▶ **PROBLEM TO WORK ON**:
Lines holding the string "status" in the listing below are to be copied.

▶ **PROVIDED INFORMATION**:
= = = = = = =
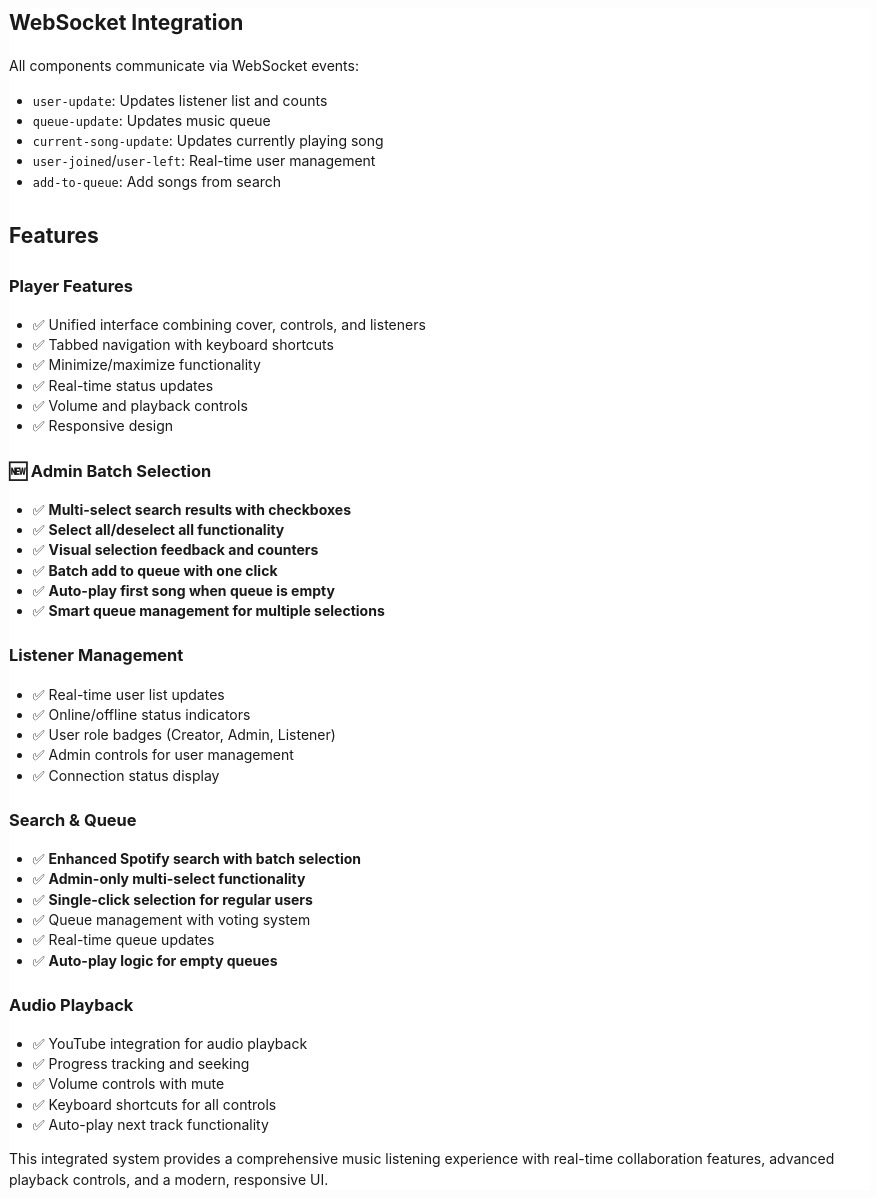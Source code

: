 ## WebSocket Integration

All components communicate via WebSocket events:

- `user-update`: Updates listener list and counts
- `queue-update`: Updates music queue
- `current-song-update`: Updates currently playing song
- `user-joined`/`user-left`: Real-time user management
- `add-to-queue`: Add songs from search

## Features

### Player Features
- ✅ Unified interface combining cover, controls, and listeners
- ✅ Tabbed navigation with keyboard shortcuts
- ✅ Minimize/maximize functionality
- ✅ Real-time status updates
- ✅ Volume and playback controls
- ✅ Responsive design

### **🆕 Admin Batch Selection**
- ✅ **Multi-select search results with checkboxes**
- ✅ **Select all/deselect all functionality**
- ✅ **Visual selection feedback and counters**
- ✅ **Batch add to queue with one click**
- ✅ **Auto-play first song when queue is empty**
- ✅ **Smart queue management for multiple selections**

### Listener Management
- ✅ Real-time user list updates
- ✅ Online/offline status indicators
- ✅ User role badges (Creator, Admin, Listener)
- ✅ Admin controls for user management
- ✅ Connection status display

### Search & Queue
- ✅ **Enhanced Spotify search with batch selection**
- ✅ **Admin-only multi-select functionality**
- ✅ **Single-click selection for regular users**
- ✅ Queue management with voting system
- ✅ Real-time queue updates
- ✅ **Auto-play logic for empty queues**

### Audio Playback
- ✅ YouTube integration for audio playback
- ✅ Progress tracking and seeking
- ✅ Volume controls with mute
- ✅ Keyboard shortcuts for all controls
- ✅ Auto-play next track functionality

This integrated system provides a comprehensive music listening experience with real-time collaboration features, advanced playback controls, and a modern, responsive UI.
= = = = = = =
▶ **RESULT OF THE EXERCISE**:
- ✅ Real-time status updates
- ✅ Online/offline status indicators
- ✅ Connection status display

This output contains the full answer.